Verizon refunds customers for misleading data plans
Last Updated: Wednesday, October 24, 2007 | 5:35 PM ET
CBC News
Verizon Wireless, the second-largest mobile phone provider in the United States, has agreed to return $1 million US to customers for advertising "unlimited" data plans that weren't really unlimited.
New York's attorney general, Andrew Cuomo, said on Wednesday that the company has agreed to refund customers whose accounts were wrongfully terminated after they surpassed download limits on their mobile devices. The limits were never disclosed.
The company, which is co-owned by Verizon Communications Inc. and Vodafone Group PLC, also agreed to pay $150,000 in penalties and change its marketing practices on wireless internet services.
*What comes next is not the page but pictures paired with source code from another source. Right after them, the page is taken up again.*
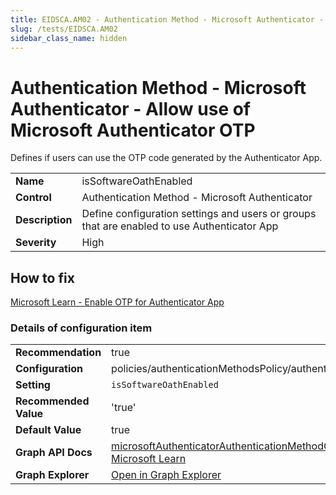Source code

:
 ```yaml
---
title: EIDSCA.AM02 - Authentication Method - Microsoft Authenticator - Allow use of Microsoft Authenticator OTP
slug: /tests/EIDSCA.AM02
sidebar_class_name: hidden
---
```


# Authentication Method - Microsoft Authenticator - Allow use of Microsoft Authenticator OTP

Defines if users can use the OTP code generated by the Authenticator App.

| | |
|-|-|
| **Name** | isSoftwareOathEnabled |
| **Control** | Authentication Method - Microsoft Authenticator |
| **Description** | Define configuration settings and users or groups that are enabled to use Authenticator App |
| **Severity** | High |

## How to fix

[Microsoft Learn - Enable OTP for Authenticator App](https://learn.microsoft.com/en-us/entra/identity/authentication/concept-authentication-methods-manage#authentication-methods-policy)

### Details of configuration item
| | |
|-|-|
| **Recommendation** | true |
| **Configuration** | policies/authenticationMethodsPolicy/authenticationMethodConfigurations('MicrosoftAuthenticator') |
| **Setting** | `isSoftwareOathEnabled` |
| **Recommended Value** | 'true' |
| **Default Value** | true |
| **Graph API Docs** | [microsoftAuthenticatorAuthenticationMethodConfiguration resource type - Microsoft Graph v1.0 - Microsoft Learn](https://learn.microsoft.com/en-us/graph/api/resources/microsoftauthenticatorauthenticationmethodconfiguration) |
| **Graph Explorer** | [Open in Graph Explorer](https://developer.microsoft.com/en-us/graph/graph-explorer?request=policies/authenticationMethodsPolicy/authenticationMethodConfigurations('MicrosoftAuthenticator')&method=GET&version=beta&GraphUrl=https://graph.microsoft.com) |



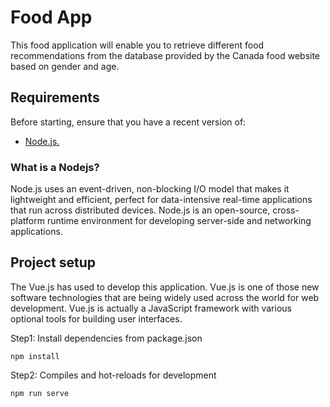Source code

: # Food App

This food application will enable you to retrieve different food recommendations from the database provided by the Canada food website based on gender and age.


## Requirements

Before starting, ensure that you have a recent version of:

* [Node.js.][CS]

[CS]: https://nodejs.org/en/

### What is a Nodejs?

Node.js uses an event-driven, non-blocking I/O model that makes it lightweight and efficient, perfect for data-intensive real-time applications that run across distributed devices. Node.js is an open-source, cross-platform runtime environment for developing server-side and networking applications.

## Project setup


The Vue.js has used to develop this application. Vue.js is one of those new software technologies that are being widely used across the world for web development. Vue.js is actually a JavaScript framework with various optional tools for building user interfaces.



Step1: Install dependencies from package.json

```
npm install
```

Step2: Compiles and hot-reloads for development

```
npm run serve
```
Verizon had marketed plans that were unlimited, without disclosing that activities such as downloading movies and playing games were not allowed, Cuomo's office said.
Between 2004 and April of this year, Verizon cut off 13,000 customers for excessive use.
Bell Canada Inc. launched a wireless data plan last month that offers "unlimited" internet and e-mail use for $75 a month. However, under the plan's fine print, customers are not allowed to use "excessive network capacity in Bell's reasonable opinion" that would cause its network, or its ability to provide services to others, to be "adversely affected."
Customers are also not allowed to use "multi-media streaming, voice over internet protocol or any other application which uses excessive network capacity that is not made available to you by Bell."
Critics claim that Bell's unlimited plan is not truly unlimited.
"In other words, you pay for unlimited bandwidth, yet can't use many of the services that make affordable unlimited bandwidth such a necessity in Canada," University of Ottawa law professor Michael Geist wrote on his blog last month.
Mark Langton, a spokesman for Bell, said the company's plan does not place limits on data usage by business or consumer clients.
"We do indeed reserve the right to prohibit usage that represents excessive use or abuse of our network, but these limitations are highly unlikely to impact the typical business or consumer user in any way," he said. "Similar limitations to manage excessive use or abuse are common with carriers worldwide offering unlimited data programs."
Langton said uses such as video streaming and voice over internet protocol were examples that Bell would deem excessive, but no one has yet been affected by the limitations.